Lastly, keep an eye out for trees that are exposed and weekend. If your lot has been cleared, leaving only a few trees standing, these trees are not used to being so exposed. Without the windbreak they previously had in the form of the other trees, these remaining trees are much more susceptible to wind damage.

Checklist to prepare for a Classic Nor’Easter Hurricane or Tropical Rain Storm, Now You Know What to Expect

When something unexpected and destructive happens on your property, it can be incredibly stressful and overwhelming. This is why it’s vital to understand the contents of your homeowner’s insurance policy before disaster strikes.

Preparing for a hurricane is crucial for the safety of your home and loved ones. Here’s a comprehensive checklist to help you get ready:

1. Personal Safety and Evacuation:

  • Know Your Evacuation Zone: Familiarize yourself with local evacuation routes and determine where you’d go.
  • Plan a Safe Location: This could be a friend’s or relative’s house, a hotel, or a designated storm shelter.
  • Prepare an Evacuation Kit: Include essentials such as medications, critical documents (e.g., ID, insurance, birth certificates), a change of clothes, water, non-perishable food, cash, and a battery-powered radio.

2. Home and Property Preparedness:

  • Secure Windows and Doors: Install storm shutters or board up windows with plywood.
  • Secure Outdoor Items: Bring in all outdoor furniture, decorations, toys, and tools. Anything left outside can become a projectile.
  • Check Gutters and Drains: Make sure they’re clear to prevent flooding.
  • Turn Off Propane Tanks: Secure them if possible.
  • Elevate Appliances: Raise appliances and utilities above potential flood levels if you’re in a flood-prone area.
  • Water Barrier: If you live in an area prone to flooding, consider using sandbags or water barriers to block water.

3. Supplies and Essentials:

  • Water and Food: Have at least a three-day supply. This includes 1 gallon of water per person per day and non-perishable food items.
  • Medications: Stock up on prescription and over-the-counter medicines you might need.
  • Flashlights and Batteries: Avoid using candles, which can cause fires.
  • Battery-Powered Radio: For storm updates.
  • First Aid Kit: Stocked with bandages, antiseptics, and other essentials.
  • Hygiene Products: Like wet wipes, hand sanitizers, and personal hygiene items.
  • Multi-Tool or Swiss Army Knife: Useful for various tasks.
  • Important Documents: Keep in a waterproof container. These should include insurance policies, medical records, bank account numbers, Social Security cards, and other personal documents.
  • Clothing: Include warm clothing, sturdy shoes, and rain gear.
  • Chargers: Have a backup power source for your mobile phone, such as a power bank.
  • Local Maps: To help navigate if GPS systems fail.

4. Communication:

  • Stay Informed: Monitor local news, weather channels, and official announcements.
  • Family Communication Plan: Ensure every family member knows how to reach each other and where to meet up.

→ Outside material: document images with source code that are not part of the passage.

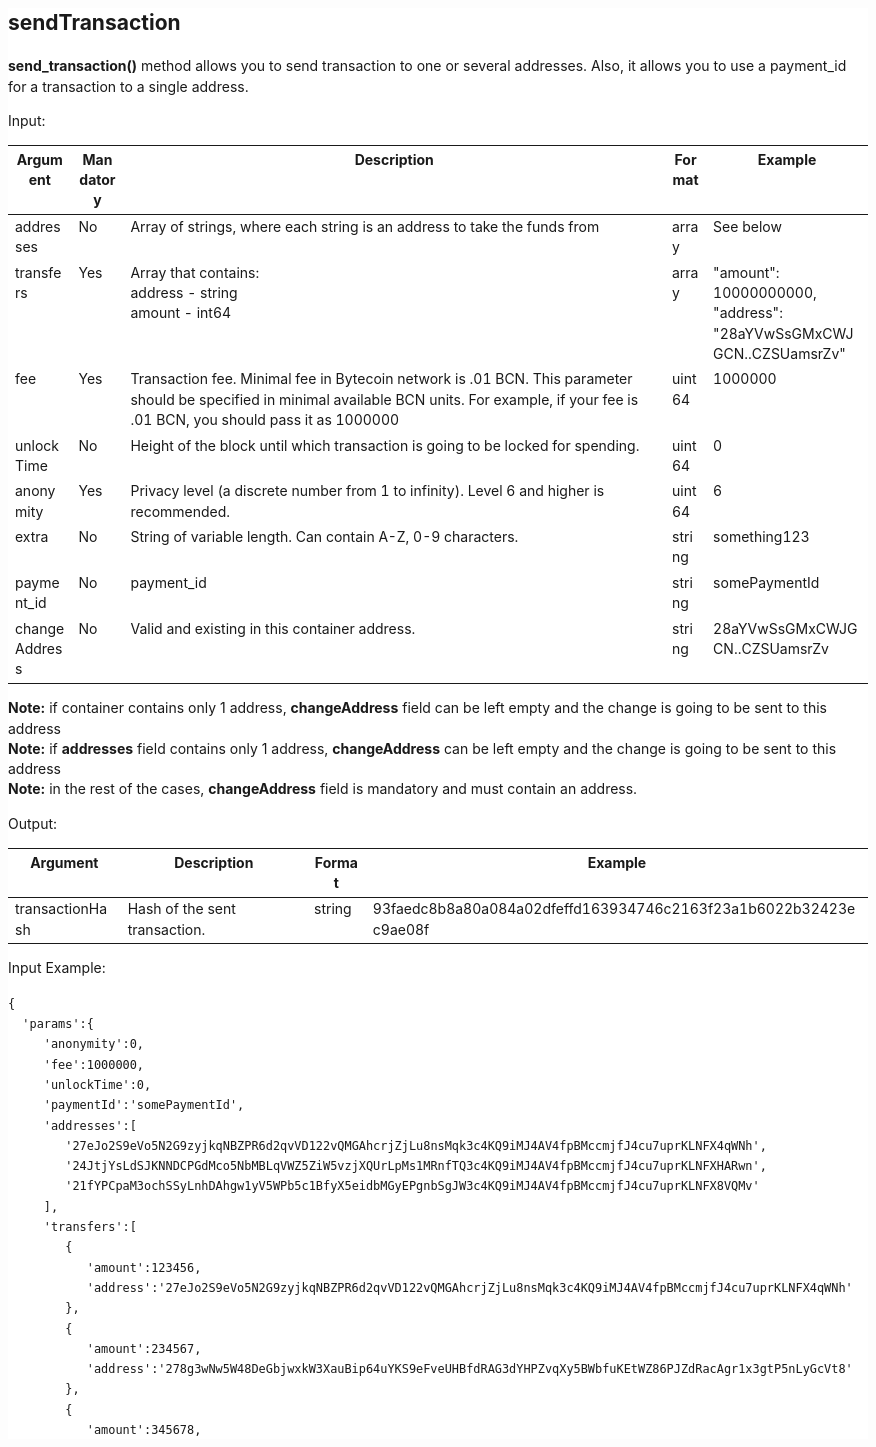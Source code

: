 ## sendTransaction

**send_transaction()** method allows you to send transaction to one or several addresses. Also, it allows you to use a payment_id for a transaction to a single address.

Input: 

Argument | Mandatory | Description | Format | Example
-----------|-----------|-----------|-----------|-----------|
addresses | No | Array of strings, where each string is an address to take the funds from | array | See below
transfers | Yes | Array that contains:<br />address - string<br />amount - int64 | array | "amount": 10000000000,<br />"address": "28aYVwSsGMxCWJGCN..CZSUamsrZv"
fee | Yes | Transaction fee. Minimal fee in Bytecoin network is .01 BCN. This parameter should be specified in minimal available BCN units. For example, if your fee is .01 BCN, you should pass it as 1000000   | uint64 | 1000000
unlockTime | No | Height of the block until which transaction is going to be locked for spending. | uint64 | 0
anonymity | Yes | Privacy level (a discrete number from 1 to infinity). Level 6 and higher is recommended. | uint64 | 6
extra | No | String of variable length. Can contain A-Z, 0-9 characters. | string | something123
payment_id | No | payment_id | string | somePaymentId
changeAddress | No | Valid and existing in this container address. | string | 28aYVwSsGMxCWJGCN..CZSUamsrZv

**Note:** if container contains only 1 address, **changeAddress** field can be left empty and the change is going to be sent to this address<br />
**Note:** if **addresses** field contains only 1 address, **changeAddress** can be left empty and the change is going to be sent to this address<br />
**Note:** in the rest of the cases, **changeAddress** field is mandatory and must contain an address.

Output: 

Argument | Description | Format | Example
-----------|-----------|-----------|-----------|
transactionHash | Hash of the sent transaction. | string | 93faedc8b8a80a084a02dfeffd163934746c2163f23a1b6022b32423ec9ae08f

Input Example:

    {  
      'params':{  
         'anonymity':0,
         'fee':1000000,
         'unlockTime':0,
         'paymentId':'somePaymentId',
         'addresses':[  
            '27eJo2S9eVo5N2G9zyjkqNBZPR6d2qvVD122vQMGAhcrjZjLu8nsMqk3c4KQ9iMJ4AV4fpBMccmjfJ4cu7uprKLNFX4qWNh',
            '24JtjYsLdSJKNNDCPGdMco5NbMBLqVWZ5ZiW5vzjXQUrLpMs1MRnfTQ3c4KQ9iMJ4AV4fpBMccmjfJ4cu7uprKLNFXHARwn',
            '21fYPCpaM3ochSSyLnhDAhgw1yV5WPb5c1BfyX5eidbMGyEPgnbSgJW3c4KQ9iMJ4AV4fpBMccmjfJ4cu7uprKLNFX8VQMv'
         ],
         'transfers':[  
            {  
               'amount':123456,
               'address':'27eJo2S9eVo5N2G9zyjkqNBZPR6d2qvVD122vQMGAhcrjZjLu8nsMqk3c4KQ9iMJ4AV4fpBMccmjfJ4cu7uprKLNFX4qWNh'
            },
            {  
               'amount':234567,
               'address':'278g3wNw5W48DeGbjwxkW3XauBip64uYKS9eFveUHBfdRAG3dYHPZvqXy5BWbfuKEtWZ86PJZdRacAgr1x3gtP5nLyGcVt8'
            },
            {  
               'amount':345678,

5. Special Considerations:

  • Pets: Have a pet evacuation kit, which includes pet food, medications, leashes, carriers, and vaccination records. Familiarize yourself with pet-friendly shelters or hotels.
  • Medical Needs: If someone in your household relies on electric-powered, life-sustaining equipment, review your family’s emergency plan and consider how to maintain power to that equipment during an outage.

6. After the Storm:

  • Stay Informed: Listen to local news and weather stations for updates and instructions.
  • Avoid Flood Waters: They may be electrified or contaminated.
  • Inspect Your Home: Check for gas leaks, damaged electrical systems, and structural damages. Document any damages for insurance.

Remember that preparing for a hurricane or tropical storm should be done well in advance of any warnings or watch alerts. Waiting until the last minute can be both dangerous and stressful.